Sehr interessant. Veröffentlichen Sie doch bitte diesen Artikel im Forum „Klimatologie“ der „Wetterzentrale“. Die Fachleute dort sind bestimmt sehr erfreut, Ihre Erkenntnisse zu lesen. Die wussten das bisher bestimmt nicht.
Man kann mit Sicherheit davon ausgehen, dass das dort bestens bekannt ist, oder?
Sie sollten zu den Messwerten auch die zugehörigen Messunsicherheiten liefern. Die sind bei diesem Messverfahren gewaltig, werden aber geflissentlich werschwiegen!
Die liegen u.U. bei einigen K, was Ihre Angaben (die Quelle) wertlos macht.
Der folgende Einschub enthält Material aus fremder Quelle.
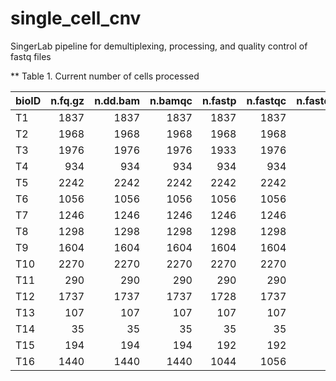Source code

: # single_cell_cnv
SingerLab pipeline for demultiplexing, processing, and quality control of
fastq files


** Table 1. Current number of cells processed

|bioID    | n.fq.gz| n.dd.bam| n.bamqc| n.fastp| n.fastqc| n.fastq_screen| n.flagstat| n.idxstat| n.markdup| n.aln.metrics| n.cycle.metrics| n.dist.metrics| n.preseq.curve| n.presec.extrap| n.stats| n.5k.quantal| n.20k.quantal| n.50k.quantal| n.mapd.qc| n.ploidy| n.5k.cells| n.20k.cells| n.50k.cells|
|:--------|-------:|--------:|-------:|-------:|--------:|--------------:|----------:|---------:|---------:|-------------:|---------------:|--------------:|--------------:|---------------:|-------:|------------:|-------------:|-------------:|---------:|--------:|----------:|-----------:|-----------:|
|T1       |    1837|     1837|    1837|    1837|     1837|           1549|       1837|      1837|      1837|          1837|            1837|           1837|           1837|            1837|    1837|         1837|          1837|          1837|      1837|     1837|       1837|        1837|        1837|
|T2       |    1968|     1968|    1968|    1968|     1968|            619|       1968|      1968|      1968|          1968|            1968|           1968|           1968|            1968|    1968|         1968|          1968|          1968|      1968|     1968|       1968|        1968|        1968|
|T3       |    1976|     1976|    1976|    1933|     1976|            733|       1976|      1976|      1976|          1976|            1976|           1976|           1976|            1976|    1976|         1976|          1976|          1976|      1976|     1976|       1976|        1976|        1976|
|T4       |     934|      934|     934|     934|      934|            852|        934|       934|       934|           934|             934|            934|            934|             934|     934|          934|           934|           934|       934|      934|        934|         934|         934|
|T5       |    2242|     2242|    2242|    2242|     2242|            966|       2242|      2242|      2242|          2242|            2242|           2242|           2242|            2242|    2242|         2242|          2242|          2242|      2242|     2242|       2242|        2242|        2242|
|T6       |    1056|     1056|    1056|    1056|     1056|            576|       1056|      1056|      1056|          1056|            1056|           1056|           1056|            1056|    1056|         1056|          1056|          1056|      1056|     1056|       1056|        1056|        1056|
|T7       |    1246|     1246|    1246|    1246|     1246|            669|       1246|      1246|      1246|          1246|            1246|           1246|           1246|            1246|    1246|         1246|          1246|          1246|      1246|     1246|       1246|        1246|        1246|
|T8       |    1298|     1298|    1298|    1298|     1298|            132|       1298|      1298|      1298|          1298|            1298|           1298|           1298|            1298|    1298|         1298|          1298|          1298|      1298|     1298|       1298|        1298|        1298|
|T9       |    1604|     1604|    1604|    1604|     1604|           1446|       1604|      1604|      1604|          1604|            1604|           1604|           1604|            1604|    1604|         1604|          1604|          1604|      1604|     1604|       1604|        1604|        1604|
|T10      |    2270|     2270|    2270|    2270|     2270|           2212|       2270|      2270|      2270|          2270|            2270|           2270|           2270|            2270|    2270|         2270|          2270|          2270|      2270|     2270|       2270|        2270|        2270|
|T11      |     290|      290|     290|     290|      290|             27|        290|       290|       290|           286|             286|            286|            290|             290|     290|          290|           290|           290|       290|      290|        290|         290|         290|
|T12      |    1737|     1737|    1737|    1728|     1737|            305|       1737|      1737|      1737|          1737|            1737|           1737|           1737|            1737|    1737|         1737|          1737|          1737|      1737|     1737|       1737|        1737|        1737|
|T13      |     107|      107|     107|     107|      107|              0|        107|       107|       107|           107|             107|            107|            107|             107|     107|          107|           107|           107|       107|      107|        107|         107|         107|
|T14      |      35|       35|      35|      35|       35|              0|         35|        35|        35|            35|              35|             35|             35|              35|      35|           35|            35|            35|        35|       35|         35|          35|          35|
|T15      |     194|      194|     194|     192|      192|              0|        194|       194|       194|           193|             193|            193|            194|             194|     194|          194|           194|           194|       194|      194|        194|         194|         194|
|T16      |    1440|     1440|    1440|    1044|     1056|           1052|       1440|      1440|      1440|          1440|            1440|           1440|           1440|            1440|    1440|         1440|          1440|          1440|      1440|     1440|       1440|        1440|        1440|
Ja, das stimmt. Die UAH – Datensätze von Spencer zeigen eine geringere Erwärmung als andere Analysen wie die von RSS (Remote Sensing Systems) oder NOAA /STAR. Wahrscheinlich ist die tatsächliche Erwärmung größer. Ich bin mit diesem Datensatz bewusst am unteren Ende der Erwärmungsrate geblieben.
„Erwärmungsrate“?
Was soll diese Eierei?????
„Eierei“. Ja gut, ist bald Ostern. Ich könnte auch sagen, um unteren Ende des Erwärmungstrends. Es gibt natürlich Leute, die eine Erwärmung grundsätzlich bestreiten, ich würde das als Realitätsverweigerung bezeichnen.